Work request: Answer with a single number: the count of lines below that hold "组织与管理变革".

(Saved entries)
::::
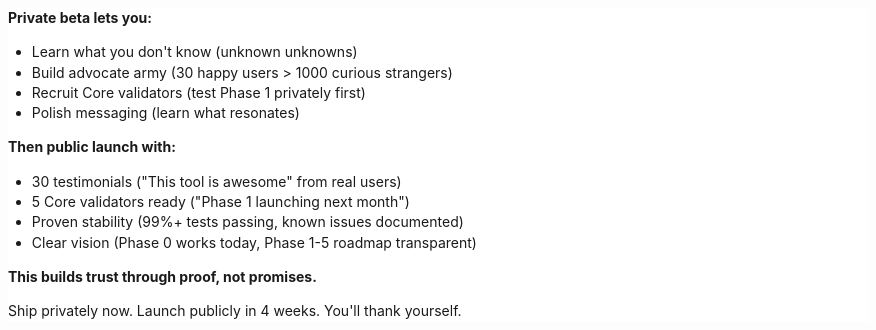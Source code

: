 **Private beta lets you:**
- Learn what you don't know (unknown unknowns)
- Build advocate army (30 happy users > 1000 curious strangers)
- Recruit Core validators (test Phase 1 privately first)
- Polish messaging (learn what resonates)

**Then public launch with:**
- 30 testimonials ("This tool is awesome" from real users)
- 5 Core validators ready ("Phase 1 launching next month")
- Proven stability (99%+ tests passing, known issues documented)
- Clear vision (Phase 0 works today, Phase 1-5 roadmap transparent)

**This builds trust through proof, not promises.**

Ship privately now. Launch publicly in 4 weeks. You'll thank yourself.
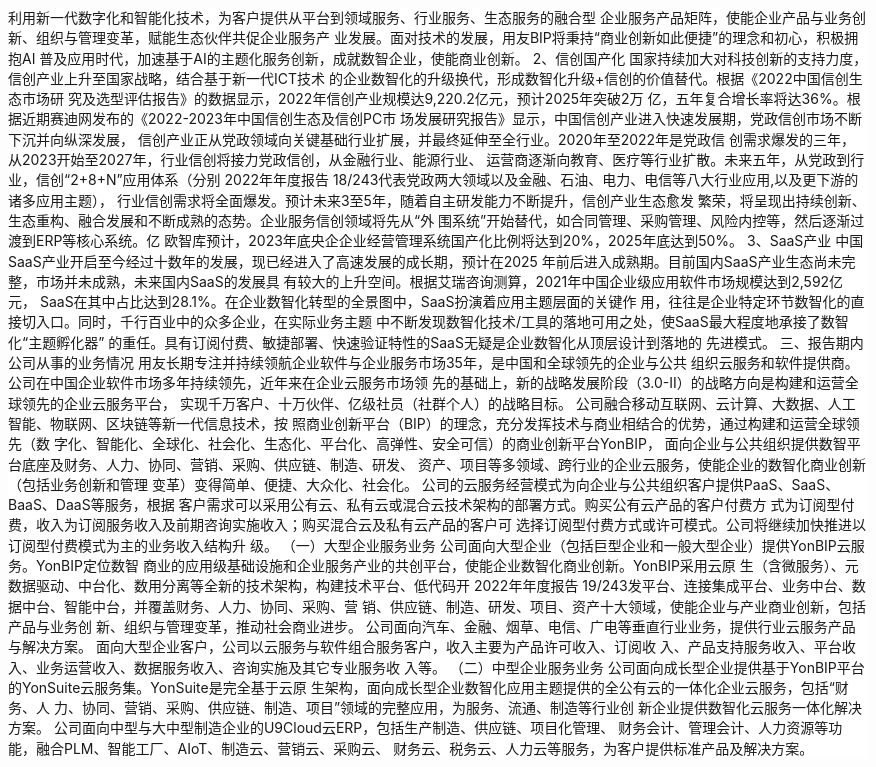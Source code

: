 利用新一代数字化和智能化技术，为客户提供从平台到领域服务、行业服务、生态服务的融合型
企业服务产品矩阵，使能企业产品与业务创新、组织与管理变革，赋能生态伙伴共促企业服务产
业发展。面对技术的发展，用友BIP将秉持“商业创新如此便捷”的理念和初心，积极拥抱AI
普及应用时代，加速基于AI的主题化服务创新，成就数智企业，使能商业创新。
2、信创国产化
国家持续加大对科技创新的支持力度，信创产业上升至国家战略，结合基于新一代ICT技术
的企业数智化的升级换代，形成数智化升级+信创的价值替代。根据《2022中国信创生态市场研
究及选型评估报告》的数据显示，2022年信创产业规模达9,220.2亿元，预计2025年突破2万
亿，五年复合增长率将达36%。根据近期赛迪网发布的《2022-2023年中国信创生态及信创PC市
场发展研究报告》显示，中国信创产业进入快速发展期，党政信创市场不断下沉并向纵深发展，
信创产业正从党政领域向关键基础行业扩展，并最终延伸至全行业。2020年至2022年是党政信
创需求爆发的三年，从2023开始至2027年，行业信创将接力党政信创，从金融行业、能源行业、
运营商逐渐向教育、医疗等行业扩散。未来五年，从党政到行业，信创“2+8+N”应用体系（分别
2022年年度报告
18/243代表党政两大领域以及金融、石油、电力、电信等八大行业应用,以及更下游的诸多应用主题），
行业信创需求将全面爆发。预计未来3至5年，随着自主研发能力不断提升，信创产业生态愈发
繁荣，将呈现出持续创新、生态重构、融合发展和不断成熟的态势。企业服务信创领域将先从“外
围系统”开始替代，如合同管理、采购管理、风险内控等，然后逐渐过渡到ERP等核心系统。亿
欧智库预计，2023年底央企企业经营管理系统国产化比例将达到20%，2025年底达到50%。
3、SaaS产业
中国SaaS产业开启至今经过十数年的发展，现已经进入了高速发展的成长期，预计在2025
年前后进入成熟期。目前国内SaaS产业生态尚未完整，市场并未成熟，未来国内SaaS的发展具
有较大的上升空间。根据艾瑞咨询测算，2021年中国企业级应用软件市场规模达到2,592亿元，
SaaS在其中占比达到28.1%。在企业数智化转型的全景图中，SaaS扮演着应用主题层面的关键作
用，往往是企业特定环节数智化的直接切入口。同时，千行百业中的众多企业，在实际业务主题
中不断发现数智化技术/工具的落地可用之处，使SaaS最大程度地承接了数智化“主题孵化器”
的重任。具有订阅付费、敏捷部署、快速验证特性的SaaS无疑是企业数智化从顶层设计到落地的
先进模式。
三、报告期内公司从事的业务情况
用友长期专注并持续领航企业软件与企业服务市场35年，是中国和全球领先的企业与公共
组织云服务和软件提供商。公司在中国企业软件市场多年持续领先，近年来在企业云服务市场领
先的基础上，新的战略发展阶段（3.0-II）的战略方向是构建和运营全球领先的企业云服务平台，
实现千万客户、十万伙伴、亿级社员（社群个人）的战略目标。
公司融合移动互联网、云计算、大数据、人工智能、物联网、区块链等新一代信息技术，按
照商业创新平台（BIP）的理念，充分发挥技术与商业相结合的优势，通过构建和运营全球领先（数
字化、智能化、全球化、社会化、生态化、平台化、高弹性、安全可信）的商业创新平台YonBIP，
面向企业与公共组织提供数智平台底座及财务、人力、协同、营销、采购、供应链、制造、研发、
资产、项目等多领域、跨行业的企业云服务，使能企业的数智化商业创新（包括业务创新和管理
变革）变得简单、便捷、大众化、社会化。
公司的云服务经营模式为向企业与公共组织客户提供PaaS、SaaS、BaaS、DaaS等服务，根据
客户需求可以采用公有云、私有云或混合云技术架构的部署方式。购买公有云产品的客户付费方
式为订阅型付费，收入为订阅服务收入及前期咨询实施收入；购买混合云及私有云产品的客户可
选择订阅型付费方式或许可模式。公司将继续加快推进以订阅型付费模式为主的业务收入结构升
级。
（一）大型企业服务业务
公司面向大型企业（包括巨型企业和一般大型企业）提供YonBIP云服务。YonBIP定位数智
商业的应用级基础设施和企业服务产业的共创平台，使能企业数智化商业创新。YonBIP采用云原
生（含微服务）、元数据驱动、中台化、数用分离等全新的技术架构，构建技术平台、低代码开
2022年年度报告
19/243发平台、连接集成平台、业务中台、数据中台、智能中台，并覆盖财务、人力、协同、采购、营
销、供应链、制造、研发、项目、资产十大领域，使能企业与产业商业创新，包括产品与业务创
新、组织与管理变革，推动社会商业进步。
公司面向汽车、金融、烟草、电信、广电等垂直行业业务，提供行业云服务产品与解决方案。
面向大型企业客户，公司以云服务与软件组合服务客户，收入主要为产品许可收入、订阅收
入、产品支持服务收入、平台收入、业务运营收入、数据服务收入、咨询实施及其它专业服务收
入等。
（二）中型企业服务业务
公司面向成长型企业提供基于YonBIP平台的YonSuite云服务集。YonSuite是完全基于云原
生架构，面向成长型企业数智化应用主题提供的全公有云的一体化企业云服务，包括“财务、人
力、协同、营销、采购、供应链、制造、项目”领域的完整应用，为服务、流通、制造等行业创
新企业提供数智化云服务一体化解决方案。
公司面向中型与大中型制造企业的U9Cloud云ERP，包括生产制造、供应链、项目化管理、
财务会计、管理会计、人力资源等功能，融合PLM、智能工厂、AIoT、制造云、营销云、采购云、
财务云、税务云、人力云等服务，为客户提供标准产品及解决方案。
::::
Answer to this problem: 2